Output knowledge created by this message is the identification of a previously unknown bug location in the monitor's unregistered instances check. The assistant's reasoning demonstrates that the same label-vs-ID mismatch pattern exists in yet another code path, and that the fix must follow the same dual-map approach already applied elsewhere.

The Thinking Process

The assistant's thinking in message 957 reveals a methodical debugging approach. Having fixed five related code paths, the assistant does not assume the job is done. Instead, it re-examines the monitor's logic step by step, looking for any remaining place where the label-only lookup pattern might cause issues. The unregistered instances check is structurally different from the other checks — it builds a set of registered labels from the database and then iterates over Vast API instances — but it suffers from the same fundamental mismatch.

The assistant's language is diagnostic rather than triumphal: "Now also fix the 'unregistered instances' check" — the word "also" signaling that this is part of an ongoing sequence, not a standalone discovery. The reasoning is stated as a matter of fact: the check skips empty labels, our instances have empty API labels, therefore the check fails to match them. The solution direction is clear: "We need to check using both matching directions."

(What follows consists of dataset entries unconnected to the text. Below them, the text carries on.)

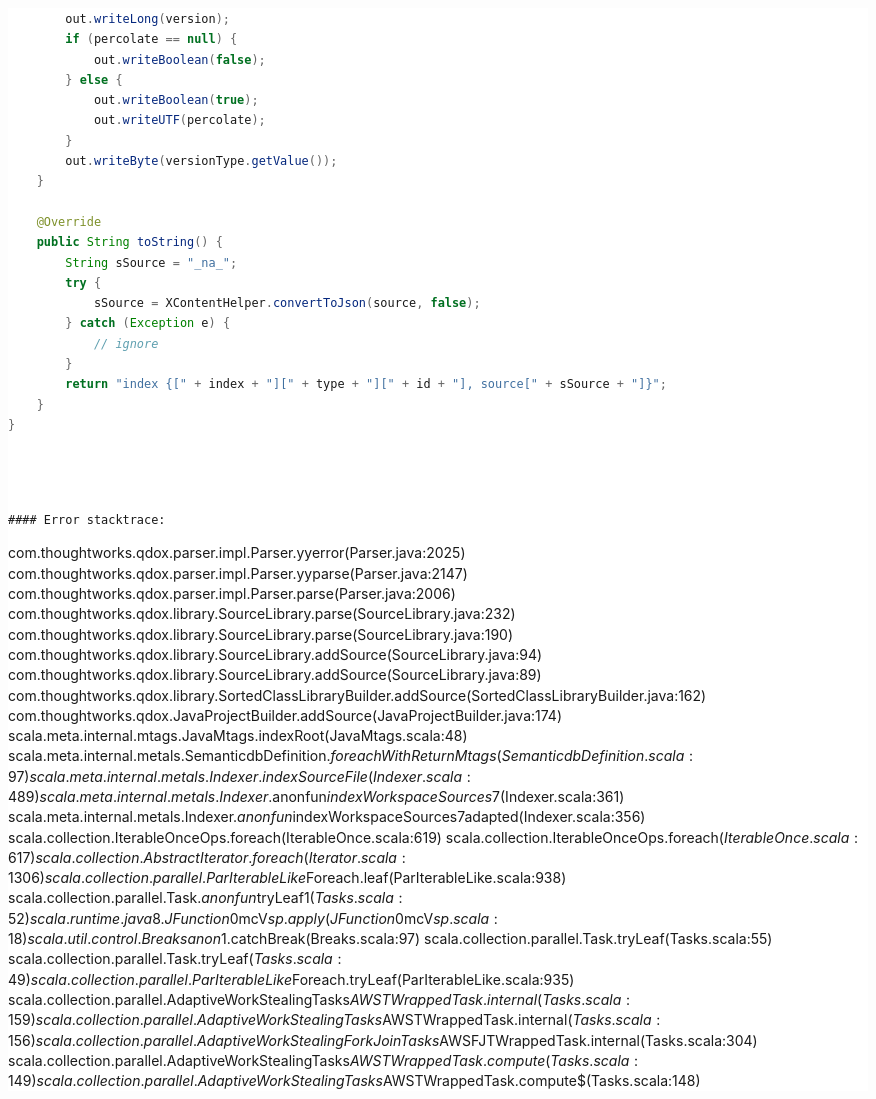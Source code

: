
 ```java
        out.writeLong(version);
        if (percolate == null) {
            out.writeBoolean(false);
        } else {
            out.writeBoolean(true);
            out.writeUTF(percolate);
        }
        out.writeByte(versionType.getValue());
    }

    @Override
    public String toString() {
        String sSource = "_na_";
        try {
            sSource = XContentHelper.convertToJson(source, false);
        } catch (Exception e) {
            // ignore
        }
        return "index {[" + index + "][" + type + "][" + id + "], source[" + sSource + "]}";
    }
}

```

```



#### Error stacktrace:

```
com.thoughtworks.qdox.parser.impl.Parser.yyerror(Parser.java:2025)
	com.thoughtworks.qdox.parser.impl.Parser.yyparse(Parser.java:2147)
	com.thoughtworks.qdox.parser.impl.Parser.parse(Parser.java:2006)
	com.thoughtworks.qdox.library.SourceLibrary.parse(SourceLibrary.java:232)
	com.thoughtworks.qdox.library.SourceLibrary.parse(SourceLibrary.java:190)
	com.thoughtworks.qdox.library.SourceLibrary.addSource(SourceLibrary.java:94)
	com.thoughtworks.qdox.library.SourceLibrary.addSource(SourceLibrary.java:89)
	com.thoughtworks.qdox.library.SortedClassLibraryBuilder.addSource(SortedClassLibraryBuilder.java:162)
	com.thoughtworks.qdox.JavaProjectBuilder.addSource(JavaProjectBuilder.java:174)
	scala.meta.internal.mtags.JavaMtags.indexRoot(JavaMtags.scala:48)
	scala.meta.internal.metals.SemanticdbDefinition$.foreachWithReturnMtags(SemanticdbDefinition.scala:97)
	scala.meta.internal.metals.Indexer.indexSourceFile(Indexer.scala:489)
	scala.meta.internal.metals.Indexer.$anonfun$indexWorkspaceSources$7(Indexer.scala:361)
	scala.meta.internal.metals.Indexer.$anonfun$indexWorkspaceSources$7$adapted(Indexer.scala:356)
	scala.collection.IterableOnceOps.foreach(IterableOnce.scala:619)
	scala.collection.IterableOnceOps.foreach$(IterableOnce.scala:617)
	scala.collection.AbstractIterator.foreach(Iterator.scala:1306)
	scala.collection.parallel.ParIterableLike$Foreach.leaf(ParIterableLike.scala:938)
	scala.collection.parallel.Task.$anonfun$tryLeaf$1(Tasks.scala:52)
	scala.runtime.java8.JFunction0$mcV$sp.apply(JFunction0$mcV$sp.scala:18)
	scala.util.control.Breaks$$anon$1.catchBreak(Breaks.scala:97)
	scala.collection.parallel.Task.tryLeaf(Tasks.scala:55)
	scala.collection.parallel.Task.tryLeaf$(Tasks.scala:49)
	scala.collection.parallel.ParIterableLike$Foreach.tryLeaf(ParIterableLike.scala:935)
	scala.collection.parallel.AdaptiveWorkStealingTasks$AWSTWrappedTask.internal(Tasks.scala:159)
	scala.collection.parallel.AdaptiveWorkStealingTasks$AWSTWrappedTask.internal$(Tasks.scala:156)
	scala.collection.parallel.AdaptiveWorkStealingForkJoinTasks$AWSFJTWrappedTask.internal(Tasks.scala:304)
	scala.collection.parallel.AdaptiveWorkStealingTasks$AWSTWrappedTask.compute(Tasks.scala:149)
	scala.collection.parallel.AdaptiveWorkStealingTasks$AWSTWrappedTask.compute$(Tasks.scala:148)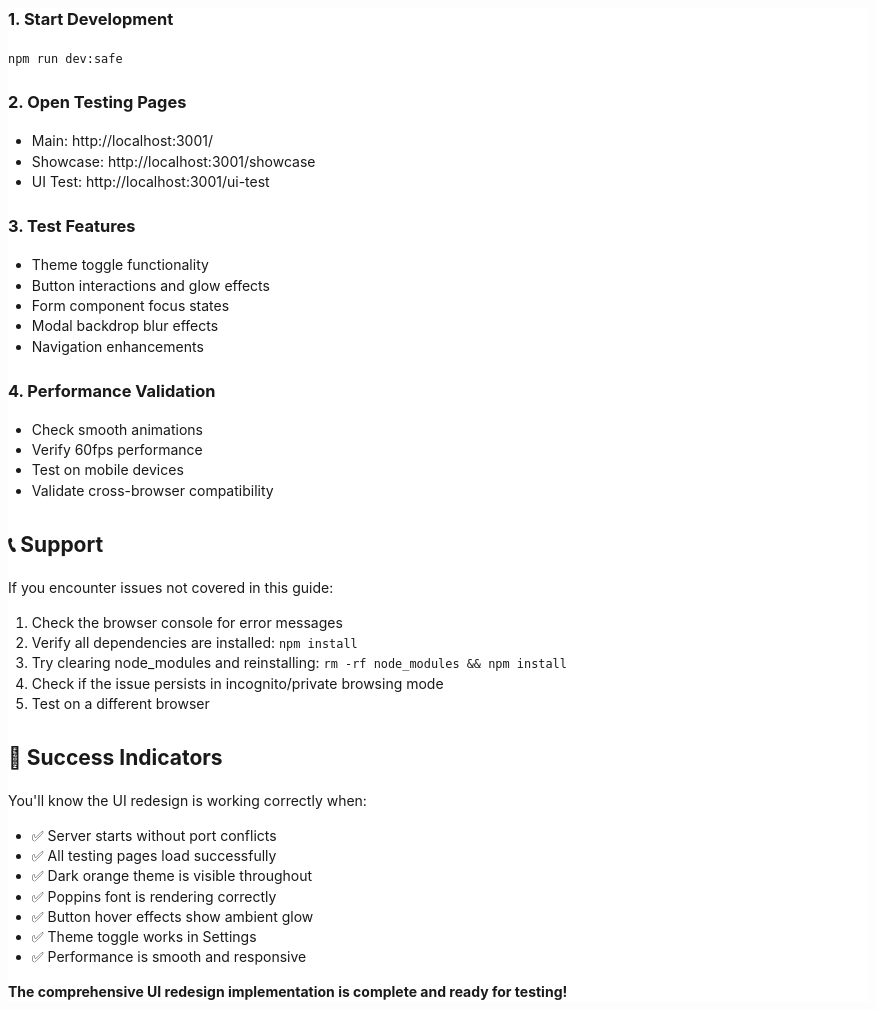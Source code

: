 ### 1. Start Development
```bash
npm run dev:safe
```

### 2. Open Testing Pages
- Main: http://localhost:3001/
- Showcase: http://localhost:3001/showcase
- UI Test: http://localhost:3001/ui-test

### 3. Test Features
- Theme toggle functionality
- Button interactions and glow effects
- Form component focus states
- Modal backdrop blur effects
- Navigation enhancements

### 4. Performance Validation
- Check smooth animations
- Verify 60fps performance
- Test on mobile devices
- Validate cross-browser compatibility

## 📞 Support

If you encounter issues not covered in this guide:

1. Check the browser console for error messages
2. Verify all dependencies are installed: `npm install`
3. Try clearing node_modules and reinstalling: `rm -rf node_modules && npm install`
4. Check if the issue persists in incognito/private browsing mode
5. Test on a different browser

## 🎉 Success Indicators

You'll know the UI redesign is working correctly when:

- ✅ Server starts without port conflicts
- ✅ All testing pages load successfully
- ✅ Dark orange theme is visible throughout
- ✅ Poppins font is rendering correctly
- ✅ Button hover effects show ambient glow
- ✅ Theme toggle works in Settings
- ✅ Performance is smooth and responsive

**The comprehensive UI redesign implementation is complete and ready for testing!**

This message, for all its brevity, captures a crucial moment in the debugging process: the transition from fixing individual symptoms to systematically eliminating an entire class of bugs. The assistant has recognized a pattern — label-vs-ID mismatch — and is now proactively searching for all its occurrences rather than waiting for each one to fail in production. It is the difference between reactive debugging and preventive maintenance.

Conclusion

Message 957 is a small but significant step in a larger debugging journey. It demonstrates how a single incorrect assumption about platform behavior — that Vast.ai API labels would be populated — can propagate through a codebase, creating latent bugs in multiple independent code paths. The assistant's methodical approach to identifying and fixing each occurrence, culminating in this final check, transformed a fragile label-only matching system into a robust dual-map lookup that works regardless of whether the API label is set.

The fix for the unregistered instances check, applied immediately after this message, would complete the set of corrections needed to make the vast-manager monitor reliable in production. With all six code paths updated to use the ID-based fallback, the system could finally distinguish between registered and unregistered instances correctly, preventing the spurious killing of healthy workers that had plagued the deployment.